Mario Voigt, el actual ministro-presidente de Turingia, ha fracasado en su intento de impugnar la revocación de su doctorado. La decisión fue tomada por el Consejo de la Facultad de Filosofía de la Universidad Técnica de Chemnitz, que rechazó su apelación contra la retirada de su doctorado. Esto marca otro revés en una larga controversia sobre las credenciales académicas del político de la CDU. La disputa comenzó con acusaciones de plagio en la disertación de Voigt titulada "Der amerikanische Präsidentschaftswahlkampf: George W. Bush gegen John F. Kerry", completada en 2008.
Las acusaciones iniciales surgieron poco antes de las elecciones estatales de 2024, lo que provocó críticas dentro de su propio partido. Estas afirmaciones fueron posteriormente corroboradas a través de investigaciones detalladas realizadas por la universidad. En enero de 2026, el consejo de la facultad de la TU Chemnitz decidió por unanimidad revocar el doctorado de Voigt.
Según un portavoz de la universidad, el rechazo se basó en una revisión exhaustiva de todos los materiales presentados y el cumplimiento de los estándares académicos establecidos. El proceso siguió los procedimientos estándar para impugnar tales decisiones, y no hubo indicios de irregularidades procesales. Los representantes legales de Voigt han respondido al rechazo indicando que tienen la intención de emprender nuevas acciones legales. Argumentan que la decisión de la universidad carece de proporcionalidad y que hay cuestiones legales sin resolver con respecto a los criterios utilizados para evaluar la validez de su trabajo.
Una declaración del abogado de Voigt enfatizó que el fallo no fue una sorpresa y que el equipo legal procedería con el litigio. El abogado citó preocupaciones sobre la imparcialidad del proceso de evaluación y las posibles implicaciones para la integridad académica. El apoyo a Voigt provino de su gabinete, particularmente del ministro de Infraestructura, Steffen Schütz (BSW), quien defendió el derecho del ministro presidente a buscar una revisión judicial de la decisión. Schütz declaró que, si bien respeta la autoridad de la universidad, cree que la determinación final debe depender de los tribunales.
El ministro de Asuntos Sociales, Katharina Schenk (SPD), señaló la estrecha colaboración entre el gobierno y Voigt, aunque reconoció que la cuestión de si realmente escribió su tesis durante sus estudios seguía siendo incierta.
Otros críticos, incluidos miembros del Partido de Izquierda, han acusado a Voigt de socavar la confianza y la credibilidad.

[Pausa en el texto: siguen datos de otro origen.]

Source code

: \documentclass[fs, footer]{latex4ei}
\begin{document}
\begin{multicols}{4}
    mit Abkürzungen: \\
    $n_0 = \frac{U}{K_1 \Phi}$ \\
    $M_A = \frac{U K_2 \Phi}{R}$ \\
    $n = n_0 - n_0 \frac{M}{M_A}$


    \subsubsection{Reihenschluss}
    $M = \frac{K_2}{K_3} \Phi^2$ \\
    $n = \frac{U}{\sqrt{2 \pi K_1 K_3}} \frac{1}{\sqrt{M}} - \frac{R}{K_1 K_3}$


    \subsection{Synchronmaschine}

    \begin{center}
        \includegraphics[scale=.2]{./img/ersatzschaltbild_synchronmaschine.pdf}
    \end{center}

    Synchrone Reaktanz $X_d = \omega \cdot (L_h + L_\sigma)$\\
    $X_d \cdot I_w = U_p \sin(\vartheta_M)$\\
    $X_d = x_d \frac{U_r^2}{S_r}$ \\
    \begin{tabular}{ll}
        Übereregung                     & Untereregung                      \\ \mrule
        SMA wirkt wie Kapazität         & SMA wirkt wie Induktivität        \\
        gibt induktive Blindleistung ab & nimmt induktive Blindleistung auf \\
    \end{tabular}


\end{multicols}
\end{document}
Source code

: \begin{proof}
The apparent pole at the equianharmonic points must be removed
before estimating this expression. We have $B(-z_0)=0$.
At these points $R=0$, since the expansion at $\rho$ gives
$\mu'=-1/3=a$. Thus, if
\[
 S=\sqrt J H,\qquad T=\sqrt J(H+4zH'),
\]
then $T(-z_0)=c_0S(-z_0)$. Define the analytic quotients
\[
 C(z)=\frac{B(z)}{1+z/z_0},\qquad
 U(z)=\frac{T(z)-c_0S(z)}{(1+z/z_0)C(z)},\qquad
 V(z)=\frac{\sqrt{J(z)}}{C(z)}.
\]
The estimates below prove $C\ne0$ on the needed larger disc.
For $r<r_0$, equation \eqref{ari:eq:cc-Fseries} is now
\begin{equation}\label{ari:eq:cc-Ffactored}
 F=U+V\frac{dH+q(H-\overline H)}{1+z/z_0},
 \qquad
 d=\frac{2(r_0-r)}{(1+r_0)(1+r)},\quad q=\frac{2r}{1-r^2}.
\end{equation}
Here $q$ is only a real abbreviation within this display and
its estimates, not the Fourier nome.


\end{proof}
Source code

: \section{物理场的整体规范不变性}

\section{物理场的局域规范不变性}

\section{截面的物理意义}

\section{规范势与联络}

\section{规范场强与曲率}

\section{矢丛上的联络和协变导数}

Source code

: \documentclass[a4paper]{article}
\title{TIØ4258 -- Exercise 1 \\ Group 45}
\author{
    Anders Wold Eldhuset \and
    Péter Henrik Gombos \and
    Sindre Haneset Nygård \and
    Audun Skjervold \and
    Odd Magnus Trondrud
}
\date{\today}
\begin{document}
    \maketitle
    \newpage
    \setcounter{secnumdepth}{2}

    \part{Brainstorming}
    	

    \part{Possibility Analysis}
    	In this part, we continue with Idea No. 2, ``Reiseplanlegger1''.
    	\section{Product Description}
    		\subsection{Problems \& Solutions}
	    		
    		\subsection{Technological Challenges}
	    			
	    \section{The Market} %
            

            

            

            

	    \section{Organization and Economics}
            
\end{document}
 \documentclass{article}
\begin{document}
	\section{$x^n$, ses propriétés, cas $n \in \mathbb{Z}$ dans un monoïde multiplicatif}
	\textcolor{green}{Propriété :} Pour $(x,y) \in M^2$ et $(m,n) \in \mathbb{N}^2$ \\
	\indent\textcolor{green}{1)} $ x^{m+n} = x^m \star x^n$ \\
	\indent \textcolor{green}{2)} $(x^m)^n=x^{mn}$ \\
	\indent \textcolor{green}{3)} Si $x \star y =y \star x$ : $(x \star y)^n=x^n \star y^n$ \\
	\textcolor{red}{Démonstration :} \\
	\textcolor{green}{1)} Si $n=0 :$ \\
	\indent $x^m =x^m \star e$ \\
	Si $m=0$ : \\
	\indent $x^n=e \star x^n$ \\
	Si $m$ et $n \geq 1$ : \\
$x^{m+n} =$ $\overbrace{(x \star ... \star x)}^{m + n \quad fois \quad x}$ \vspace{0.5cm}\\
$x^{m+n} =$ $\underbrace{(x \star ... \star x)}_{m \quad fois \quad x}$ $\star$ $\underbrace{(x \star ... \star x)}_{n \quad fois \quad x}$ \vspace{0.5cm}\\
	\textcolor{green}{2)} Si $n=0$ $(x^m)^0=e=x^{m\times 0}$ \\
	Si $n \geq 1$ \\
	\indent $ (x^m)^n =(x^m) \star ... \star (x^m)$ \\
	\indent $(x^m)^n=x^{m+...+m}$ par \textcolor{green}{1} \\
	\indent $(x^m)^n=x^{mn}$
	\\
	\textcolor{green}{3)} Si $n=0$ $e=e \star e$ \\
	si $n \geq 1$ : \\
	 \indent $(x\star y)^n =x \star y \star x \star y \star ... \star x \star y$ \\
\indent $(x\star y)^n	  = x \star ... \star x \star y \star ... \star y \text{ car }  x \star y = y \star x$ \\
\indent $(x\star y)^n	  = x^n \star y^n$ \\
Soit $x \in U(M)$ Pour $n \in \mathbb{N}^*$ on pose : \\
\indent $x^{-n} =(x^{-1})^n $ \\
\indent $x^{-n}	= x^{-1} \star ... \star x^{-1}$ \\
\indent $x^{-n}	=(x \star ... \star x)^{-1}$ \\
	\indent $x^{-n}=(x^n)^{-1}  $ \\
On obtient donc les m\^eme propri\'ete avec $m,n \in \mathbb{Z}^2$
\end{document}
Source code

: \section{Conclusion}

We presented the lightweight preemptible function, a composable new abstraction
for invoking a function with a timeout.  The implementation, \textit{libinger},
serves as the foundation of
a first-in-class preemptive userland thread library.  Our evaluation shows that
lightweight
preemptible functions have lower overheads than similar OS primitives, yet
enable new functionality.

Un representante del Partido de Izquierda sugirió que el resultado de este caso podría influir en la confianza del público en el liderazgo de Voigt. La controversia también ha planteado preguntas más amplias sobre la integridad académica y la responsabilidad política.
Ahora, con la batalla legal en curso, la situación sigue siendo altamente politizada, con tanto partidarios como opositores dibujando líneas nítidas en la arena. A medida que se desarrollan los procedimientos legales, la atención se centrará en si el tribunal mantendrá la decisión de la universidad o ordenará una nueva revisión. Mientras tanto, las consecuencias políticas continúan dando forma a las discusiones dentro de la legislatura de Thuringia y más allá. El resultado de este caso podría tener consecuencias duraderas para la carrera de Voigt y para el debate más amplio sobre la ética académica en la política.